··· Input records
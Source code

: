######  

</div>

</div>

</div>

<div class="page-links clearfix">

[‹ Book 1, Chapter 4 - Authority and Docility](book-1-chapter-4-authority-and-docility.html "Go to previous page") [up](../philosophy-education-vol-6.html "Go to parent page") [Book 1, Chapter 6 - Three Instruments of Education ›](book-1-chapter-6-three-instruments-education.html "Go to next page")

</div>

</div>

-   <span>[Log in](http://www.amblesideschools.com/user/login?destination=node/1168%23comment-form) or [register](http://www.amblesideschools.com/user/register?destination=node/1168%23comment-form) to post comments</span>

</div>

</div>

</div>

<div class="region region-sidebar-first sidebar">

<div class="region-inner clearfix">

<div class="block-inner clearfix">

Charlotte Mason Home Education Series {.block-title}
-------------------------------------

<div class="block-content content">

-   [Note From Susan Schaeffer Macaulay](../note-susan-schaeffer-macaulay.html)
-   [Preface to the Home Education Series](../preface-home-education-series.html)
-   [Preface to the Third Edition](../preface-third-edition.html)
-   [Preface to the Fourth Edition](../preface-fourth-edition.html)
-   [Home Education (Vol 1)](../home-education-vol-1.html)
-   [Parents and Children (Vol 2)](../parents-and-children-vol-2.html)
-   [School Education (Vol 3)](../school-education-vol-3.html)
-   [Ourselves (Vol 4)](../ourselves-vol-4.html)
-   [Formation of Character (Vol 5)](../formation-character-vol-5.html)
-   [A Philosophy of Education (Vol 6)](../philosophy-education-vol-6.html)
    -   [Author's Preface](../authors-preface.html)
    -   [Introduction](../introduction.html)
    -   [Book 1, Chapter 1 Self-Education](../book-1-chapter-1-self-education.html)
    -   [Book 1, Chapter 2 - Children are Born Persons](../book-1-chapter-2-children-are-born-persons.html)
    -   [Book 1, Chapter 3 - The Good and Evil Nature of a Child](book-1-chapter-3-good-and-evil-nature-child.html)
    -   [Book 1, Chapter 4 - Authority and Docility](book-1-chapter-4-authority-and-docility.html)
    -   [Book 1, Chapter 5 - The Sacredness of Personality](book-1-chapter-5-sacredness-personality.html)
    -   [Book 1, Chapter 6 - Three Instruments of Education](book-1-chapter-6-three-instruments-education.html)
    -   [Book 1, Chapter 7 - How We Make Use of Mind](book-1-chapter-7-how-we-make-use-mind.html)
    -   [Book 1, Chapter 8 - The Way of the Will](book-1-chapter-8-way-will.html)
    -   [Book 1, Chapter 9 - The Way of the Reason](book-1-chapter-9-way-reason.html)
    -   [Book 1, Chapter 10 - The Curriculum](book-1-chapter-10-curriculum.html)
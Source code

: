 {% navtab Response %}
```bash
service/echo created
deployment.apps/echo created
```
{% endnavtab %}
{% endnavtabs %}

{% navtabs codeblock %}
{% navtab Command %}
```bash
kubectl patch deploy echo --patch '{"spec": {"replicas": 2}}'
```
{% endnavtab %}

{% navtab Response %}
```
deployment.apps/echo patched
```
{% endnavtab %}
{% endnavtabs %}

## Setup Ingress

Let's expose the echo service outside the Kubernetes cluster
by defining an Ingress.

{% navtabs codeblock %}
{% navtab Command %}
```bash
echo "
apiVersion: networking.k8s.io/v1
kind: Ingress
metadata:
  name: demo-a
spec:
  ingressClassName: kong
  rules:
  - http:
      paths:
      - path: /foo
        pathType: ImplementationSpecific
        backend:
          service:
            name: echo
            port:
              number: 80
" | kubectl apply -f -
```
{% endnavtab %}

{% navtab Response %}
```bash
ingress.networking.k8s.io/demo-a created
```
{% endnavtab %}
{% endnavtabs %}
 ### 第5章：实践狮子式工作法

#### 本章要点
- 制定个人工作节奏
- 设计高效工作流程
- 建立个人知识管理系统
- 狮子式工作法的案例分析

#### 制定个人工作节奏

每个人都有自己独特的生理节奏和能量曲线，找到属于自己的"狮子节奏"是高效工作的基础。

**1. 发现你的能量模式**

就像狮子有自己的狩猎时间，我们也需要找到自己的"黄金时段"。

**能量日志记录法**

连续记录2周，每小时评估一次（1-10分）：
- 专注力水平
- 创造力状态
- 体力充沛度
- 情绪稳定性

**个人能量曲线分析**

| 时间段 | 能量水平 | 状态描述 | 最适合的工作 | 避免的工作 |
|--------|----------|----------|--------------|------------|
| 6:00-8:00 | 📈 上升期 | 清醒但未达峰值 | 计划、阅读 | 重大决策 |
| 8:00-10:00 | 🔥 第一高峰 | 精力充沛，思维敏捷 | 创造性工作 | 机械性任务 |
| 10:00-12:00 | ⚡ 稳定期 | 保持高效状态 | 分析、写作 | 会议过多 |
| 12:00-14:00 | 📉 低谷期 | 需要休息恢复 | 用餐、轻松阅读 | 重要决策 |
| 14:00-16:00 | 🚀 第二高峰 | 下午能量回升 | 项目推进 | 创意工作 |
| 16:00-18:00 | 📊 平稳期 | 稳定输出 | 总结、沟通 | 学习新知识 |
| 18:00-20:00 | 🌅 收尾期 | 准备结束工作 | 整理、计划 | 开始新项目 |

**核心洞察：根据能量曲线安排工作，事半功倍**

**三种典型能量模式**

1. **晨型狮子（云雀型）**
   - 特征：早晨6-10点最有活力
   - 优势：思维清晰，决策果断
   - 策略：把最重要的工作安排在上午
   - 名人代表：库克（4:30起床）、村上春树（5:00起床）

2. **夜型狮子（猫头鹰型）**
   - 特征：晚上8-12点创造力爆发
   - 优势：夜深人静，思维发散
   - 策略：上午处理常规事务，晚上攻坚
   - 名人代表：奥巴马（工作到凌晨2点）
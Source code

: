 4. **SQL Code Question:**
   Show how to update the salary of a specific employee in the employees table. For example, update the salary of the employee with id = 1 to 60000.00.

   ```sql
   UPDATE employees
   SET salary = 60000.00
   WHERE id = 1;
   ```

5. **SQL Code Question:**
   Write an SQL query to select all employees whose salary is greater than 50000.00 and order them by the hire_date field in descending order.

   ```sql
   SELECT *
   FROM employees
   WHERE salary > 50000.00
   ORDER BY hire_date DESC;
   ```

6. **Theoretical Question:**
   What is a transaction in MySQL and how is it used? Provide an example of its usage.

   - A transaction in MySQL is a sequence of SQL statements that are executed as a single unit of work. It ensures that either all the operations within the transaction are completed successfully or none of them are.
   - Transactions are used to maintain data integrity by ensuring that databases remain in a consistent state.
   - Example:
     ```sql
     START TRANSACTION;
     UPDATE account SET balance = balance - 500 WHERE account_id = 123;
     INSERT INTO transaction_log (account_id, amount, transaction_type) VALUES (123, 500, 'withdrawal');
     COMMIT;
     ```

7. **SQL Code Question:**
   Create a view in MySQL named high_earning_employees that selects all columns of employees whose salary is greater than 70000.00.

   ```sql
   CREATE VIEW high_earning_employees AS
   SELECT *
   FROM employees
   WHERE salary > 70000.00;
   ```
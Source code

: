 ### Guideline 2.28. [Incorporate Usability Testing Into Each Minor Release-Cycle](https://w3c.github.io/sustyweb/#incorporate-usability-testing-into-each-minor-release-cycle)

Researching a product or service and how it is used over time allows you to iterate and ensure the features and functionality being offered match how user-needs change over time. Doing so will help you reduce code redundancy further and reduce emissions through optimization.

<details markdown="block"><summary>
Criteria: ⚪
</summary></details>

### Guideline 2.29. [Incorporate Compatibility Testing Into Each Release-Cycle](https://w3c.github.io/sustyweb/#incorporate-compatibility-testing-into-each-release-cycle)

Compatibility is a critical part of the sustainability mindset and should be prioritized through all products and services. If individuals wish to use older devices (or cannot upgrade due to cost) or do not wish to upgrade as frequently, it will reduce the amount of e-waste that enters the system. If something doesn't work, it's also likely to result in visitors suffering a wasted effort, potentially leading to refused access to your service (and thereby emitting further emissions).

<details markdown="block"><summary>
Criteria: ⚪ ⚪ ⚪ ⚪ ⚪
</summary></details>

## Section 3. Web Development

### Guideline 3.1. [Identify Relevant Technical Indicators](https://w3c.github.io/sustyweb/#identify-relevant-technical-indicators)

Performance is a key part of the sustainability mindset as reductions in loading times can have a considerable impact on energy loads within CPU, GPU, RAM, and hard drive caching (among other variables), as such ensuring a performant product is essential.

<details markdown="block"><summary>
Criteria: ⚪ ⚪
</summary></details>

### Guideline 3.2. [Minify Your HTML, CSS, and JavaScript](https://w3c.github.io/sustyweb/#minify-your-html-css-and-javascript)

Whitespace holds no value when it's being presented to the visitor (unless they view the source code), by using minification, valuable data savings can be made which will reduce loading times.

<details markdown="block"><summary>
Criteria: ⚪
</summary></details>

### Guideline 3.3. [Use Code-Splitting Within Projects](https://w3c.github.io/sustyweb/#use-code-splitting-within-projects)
······
About this exercise: The answer must be a single number: how many lines of the records contain the string "authority".

Task answer: 2